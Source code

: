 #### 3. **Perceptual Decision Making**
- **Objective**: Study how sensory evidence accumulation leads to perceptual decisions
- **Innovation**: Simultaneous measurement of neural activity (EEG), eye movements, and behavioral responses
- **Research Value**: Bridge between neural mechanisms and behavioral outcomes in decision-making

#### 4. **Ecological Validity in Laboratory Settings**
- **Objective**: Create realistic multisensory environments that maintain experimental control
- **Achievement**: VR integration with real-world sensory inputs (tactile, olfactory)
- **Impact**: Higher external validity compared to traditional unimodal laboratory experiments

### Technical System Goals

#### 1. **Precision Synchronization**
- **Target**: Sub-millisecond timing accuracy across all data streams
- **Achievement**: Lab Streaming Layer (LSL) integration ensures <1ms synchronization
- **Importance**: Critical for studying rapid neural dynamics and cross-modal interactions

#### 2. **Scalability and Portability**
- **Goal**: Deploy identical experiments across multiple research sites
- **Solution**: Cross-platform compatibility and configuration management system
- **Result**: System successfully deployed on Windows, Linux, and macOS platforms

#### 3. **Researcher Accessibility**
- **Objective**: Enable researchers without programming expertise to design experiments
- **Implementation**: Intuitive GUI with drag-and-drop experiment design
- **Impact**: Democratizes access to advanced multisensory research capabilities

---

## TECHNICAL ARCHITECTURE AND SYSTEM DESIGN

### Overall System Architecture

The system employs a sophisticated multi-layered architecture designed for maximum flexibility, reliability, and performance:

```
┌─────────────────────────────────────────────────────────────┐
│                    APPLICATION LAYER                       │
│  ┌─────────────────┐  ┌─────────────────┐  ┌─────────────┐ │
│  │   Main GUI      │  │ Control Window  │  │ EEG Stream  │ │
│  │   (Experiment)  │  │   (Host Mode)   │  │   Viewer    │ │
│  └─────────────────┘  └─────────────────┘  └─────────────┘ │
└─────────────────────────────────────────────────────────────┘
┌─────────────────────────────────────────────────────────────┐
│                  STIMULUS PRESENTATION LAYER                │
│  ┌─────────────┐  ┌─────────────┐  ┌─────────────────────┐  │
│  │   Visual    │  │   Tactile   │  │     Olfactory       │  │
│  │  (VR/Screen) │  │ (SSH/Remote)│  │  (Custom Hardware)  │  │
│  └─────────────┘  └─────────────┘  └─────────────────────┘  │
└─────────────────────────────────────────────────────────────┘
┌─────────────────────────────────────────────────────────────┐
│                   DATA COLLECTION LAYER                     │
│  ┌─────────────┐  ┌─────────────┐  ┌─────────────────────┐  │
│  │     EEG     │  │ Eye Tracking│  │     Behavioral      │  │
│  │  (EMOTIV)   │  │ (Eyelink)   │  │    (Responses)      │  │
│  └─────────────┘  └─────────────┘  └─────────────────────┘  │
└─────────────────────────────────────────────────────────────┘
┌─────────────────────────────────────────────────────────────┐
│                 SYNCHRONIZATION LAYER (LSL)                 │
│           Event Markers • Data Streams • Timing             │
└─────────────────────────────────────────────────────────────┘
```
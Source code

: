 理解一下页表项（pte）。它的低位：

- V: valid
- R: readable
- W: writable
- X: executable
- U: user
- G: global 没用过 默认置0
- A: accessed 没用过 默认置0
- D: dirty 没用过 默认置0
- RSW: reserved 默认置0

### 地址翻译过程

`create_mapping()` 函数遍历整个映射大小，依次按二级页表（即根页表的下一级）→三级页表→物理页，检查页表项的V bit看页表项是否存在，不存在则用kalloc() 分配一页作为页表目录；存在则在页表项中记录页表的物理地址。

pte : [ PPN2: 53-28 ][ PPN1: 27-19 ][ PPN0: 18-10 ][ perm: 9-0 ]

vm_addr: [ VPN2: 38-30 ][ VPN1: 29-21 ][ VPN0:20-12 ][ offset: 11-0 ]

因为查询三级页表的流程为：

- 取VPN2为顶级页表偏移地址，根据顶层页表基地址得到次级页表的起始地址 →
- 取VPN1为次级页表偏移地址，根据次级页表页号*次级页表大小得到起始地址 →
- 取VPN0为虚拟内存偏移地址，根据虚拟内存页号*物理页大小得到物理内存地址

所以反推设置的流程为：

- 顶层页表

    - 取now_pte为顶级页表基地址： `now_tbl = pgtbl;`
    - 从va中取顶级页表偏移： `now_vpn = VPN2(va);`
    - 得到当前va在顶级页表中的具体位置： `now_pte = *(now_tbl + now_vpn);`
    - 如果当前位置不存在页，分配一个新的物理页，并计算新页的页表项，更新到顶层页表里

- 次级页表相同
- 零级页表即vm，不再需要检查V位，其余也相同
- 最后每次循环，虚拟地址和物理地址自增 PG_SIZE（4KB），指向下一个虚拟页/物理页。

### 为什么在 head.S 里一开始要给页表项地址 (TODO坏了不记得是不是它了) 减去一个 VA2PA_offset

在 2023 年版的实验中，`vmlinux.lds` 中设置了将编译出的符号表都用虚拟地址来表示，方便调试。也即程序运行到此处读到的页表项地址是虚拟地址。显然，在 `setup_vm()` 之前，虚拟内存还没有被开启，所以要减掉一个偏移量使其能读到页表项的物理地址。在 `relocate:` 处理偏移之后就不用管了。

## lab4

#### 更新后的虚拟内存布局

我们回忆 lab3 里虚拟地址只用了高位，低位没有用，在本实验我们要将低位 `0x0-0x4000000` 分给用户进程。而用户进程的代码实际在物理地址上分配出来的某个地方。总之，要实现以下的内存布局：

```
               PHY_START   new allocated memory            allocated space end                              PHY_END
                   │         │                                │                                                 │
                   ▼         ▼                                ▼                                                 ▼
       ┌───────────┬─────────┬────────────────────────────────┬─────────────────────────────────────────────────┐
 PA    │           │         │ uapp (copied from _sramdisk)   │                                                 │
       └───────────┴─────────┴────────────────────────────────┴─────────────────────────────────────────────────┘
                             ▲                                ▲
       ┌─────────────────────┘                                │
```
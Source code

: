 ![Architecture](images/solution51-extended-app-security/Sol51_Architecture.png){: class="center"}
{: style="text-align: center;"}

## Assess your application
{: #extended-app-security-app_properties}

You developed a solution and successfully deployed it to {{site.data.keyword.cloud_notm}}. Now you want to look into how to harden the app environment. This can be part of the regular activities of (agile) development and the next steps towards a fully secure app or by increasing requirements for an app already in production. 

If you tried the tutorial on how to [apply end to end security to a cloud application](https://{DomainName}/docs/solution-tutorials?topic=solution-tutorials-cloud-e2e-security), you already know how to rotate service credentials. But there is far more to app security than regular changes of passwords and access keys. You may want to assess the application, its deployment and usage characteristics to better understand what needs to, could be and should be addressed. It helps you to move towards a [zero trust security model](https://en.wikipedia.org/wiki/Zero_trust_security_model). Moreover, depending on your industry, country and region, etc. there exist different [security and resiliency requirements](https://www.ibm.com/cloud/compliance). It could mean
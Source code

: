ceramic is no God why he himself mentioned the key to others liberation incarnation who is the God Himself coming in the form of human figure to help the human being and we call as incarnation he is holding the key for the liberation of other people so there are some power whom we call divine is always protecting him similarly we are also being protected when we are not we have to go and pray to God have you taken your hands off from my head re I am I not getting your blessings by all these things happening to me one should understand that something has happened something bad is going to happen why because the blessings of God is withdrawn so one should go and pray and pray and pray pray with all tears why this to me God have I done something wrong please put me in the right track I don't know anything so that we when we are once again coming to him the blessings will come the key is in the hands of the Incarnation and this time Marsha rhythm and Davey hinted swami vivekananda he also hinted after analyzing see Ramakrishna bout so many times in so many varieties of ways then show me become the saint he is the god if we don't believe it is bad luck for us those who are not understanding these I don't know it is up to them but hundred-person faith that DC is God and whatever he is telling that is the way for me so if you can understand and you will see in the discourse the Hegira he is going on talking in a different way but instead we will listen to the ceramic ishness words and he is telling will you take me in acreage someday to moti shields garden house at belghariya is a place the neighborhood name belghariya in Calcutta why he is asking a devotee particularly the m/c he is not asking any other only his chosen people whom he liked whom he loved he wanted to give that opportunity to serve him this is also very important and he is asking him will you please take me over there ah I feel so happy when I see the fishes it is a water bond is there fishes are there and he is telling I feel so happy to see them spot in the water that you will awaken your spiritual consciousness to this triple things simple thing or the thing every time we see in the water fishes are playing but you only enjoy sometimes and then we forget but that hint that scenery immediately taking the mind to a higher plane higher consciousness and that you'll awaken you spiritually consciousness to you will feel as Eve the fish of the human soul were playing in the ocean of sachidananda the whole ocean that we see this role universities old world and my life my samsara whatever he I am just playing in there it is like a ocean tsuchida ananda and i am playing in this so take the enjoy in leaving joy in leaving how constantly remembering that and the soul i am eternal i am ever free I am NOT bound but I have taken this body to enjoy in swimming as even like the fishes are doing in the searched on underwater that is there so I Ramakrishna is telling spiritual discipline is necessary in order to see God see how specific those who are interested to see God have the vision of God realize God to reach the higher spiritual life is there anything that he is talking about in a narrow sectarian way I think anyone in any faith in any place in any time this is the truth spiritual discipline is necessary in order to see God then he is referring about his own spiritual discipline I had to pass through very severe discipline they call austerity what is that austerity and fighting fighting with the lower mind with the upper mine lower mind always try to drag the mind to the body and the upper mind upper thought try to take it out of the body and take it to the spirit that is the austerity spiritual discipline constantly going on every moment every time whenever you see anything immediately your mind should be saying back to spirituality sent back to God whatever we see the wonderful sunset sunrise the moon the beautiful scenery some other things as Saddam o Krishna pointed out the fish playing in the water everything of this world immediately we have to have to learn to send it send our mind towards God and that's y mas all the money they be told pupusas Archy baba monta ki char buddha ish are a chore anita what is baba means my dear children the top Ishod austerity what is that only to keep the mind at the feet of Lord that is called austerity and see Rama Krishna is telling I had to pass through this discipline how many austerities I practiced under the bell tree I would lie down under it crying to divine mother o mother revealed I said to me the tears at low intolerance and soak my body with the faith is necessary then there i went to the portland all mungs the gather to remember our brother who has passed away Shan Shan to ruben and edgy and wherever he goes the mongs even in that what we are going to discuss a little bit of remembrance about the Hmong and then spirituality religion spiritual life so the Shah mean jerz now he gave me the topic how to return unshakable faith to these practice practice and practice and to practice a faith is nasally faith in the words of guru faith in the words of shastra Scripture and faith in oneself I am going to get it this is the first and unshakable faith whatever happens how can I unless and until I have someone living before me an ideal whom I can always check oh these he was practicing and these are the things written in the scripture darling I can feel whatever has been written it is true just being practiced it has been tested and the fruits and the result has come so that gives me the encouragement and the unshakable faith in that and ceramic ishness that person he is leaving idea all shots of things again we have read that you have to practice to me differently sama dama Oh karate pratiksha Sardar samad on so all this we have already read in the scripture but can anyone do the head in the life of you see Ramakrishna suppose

══════════

• [REQUIREMENT]:
Using the data above, extract exactly the lines from the one that holds "pte : [ PPN2: 53-28" to the one that holds "#### 更新后的虚拟内存布局", both ends included, and no others.

• [ANSWER FOR THE TASK]:
pte : [ PPN2: 53-28 ][ PPN1: 27-19 ][ PPN0: 18-10 ][ perm: 9-0 ]

vm_addr: [ VPN2: 38-30 ][ VPN1: 29-21 ][ VPN0:20-12 ][ offset: 11-0 ]

因为查询三级页表的流程为：

- 取VPN2为顶级页表偏移地址，根据顶层页表基地址得到次级页表的起始地址 →
- 取VPN1为次级页表偏移地址，根据次级页表页号*次级页表大小得到起始地址 →
- 取VPN0为虚拟内存偏移地址，根据虚拟内存页号*物理页大小得到物理内存地址

所以反推设置的流程为：

- 顶层页表

    - 取now_pte为顶级页表基地址： `now_tbl = pgtbl;`
    - 从va中取顶级页表偏移： `now_vpn = VPN2(va);`
    - 得到当前va在顶级页表中的具体位置： `now_pte = *(now_tbl + now_vpn);`
    - 如果当前位置不存在页，分配一个新的物理页，并计算新页的页表项，更新到顶层页表里

- 次级页表相同
- 零级页表即vm，不再需要检查V位，其余也相同
- 最后每次循环，虚拟地址和物理地址自增 PG_SIZE（4KB），指向下一个虚拟页/物理页。

### 为什么在 head.S 里一开始要给页表项地址 (TODO坏了不记得是不是它了) 减去一个 VA2PA_offset

在 2023 年版的实验中，`vmlinux.lds` 中设置了将编译出的符号表都用虚拟地址来表示，方便调试。也即程序运行到此处读到的页表项地址是虚拟地址。显然，在 `setup_vm()` 之前，虚拟内存还没有被开启，所以要减掉一个偏移量使其能读到页表项的物理地址。在 `relocate:` 处理偏移之后就不用管了。

## lab4

#### 更新后的虚拟内存布局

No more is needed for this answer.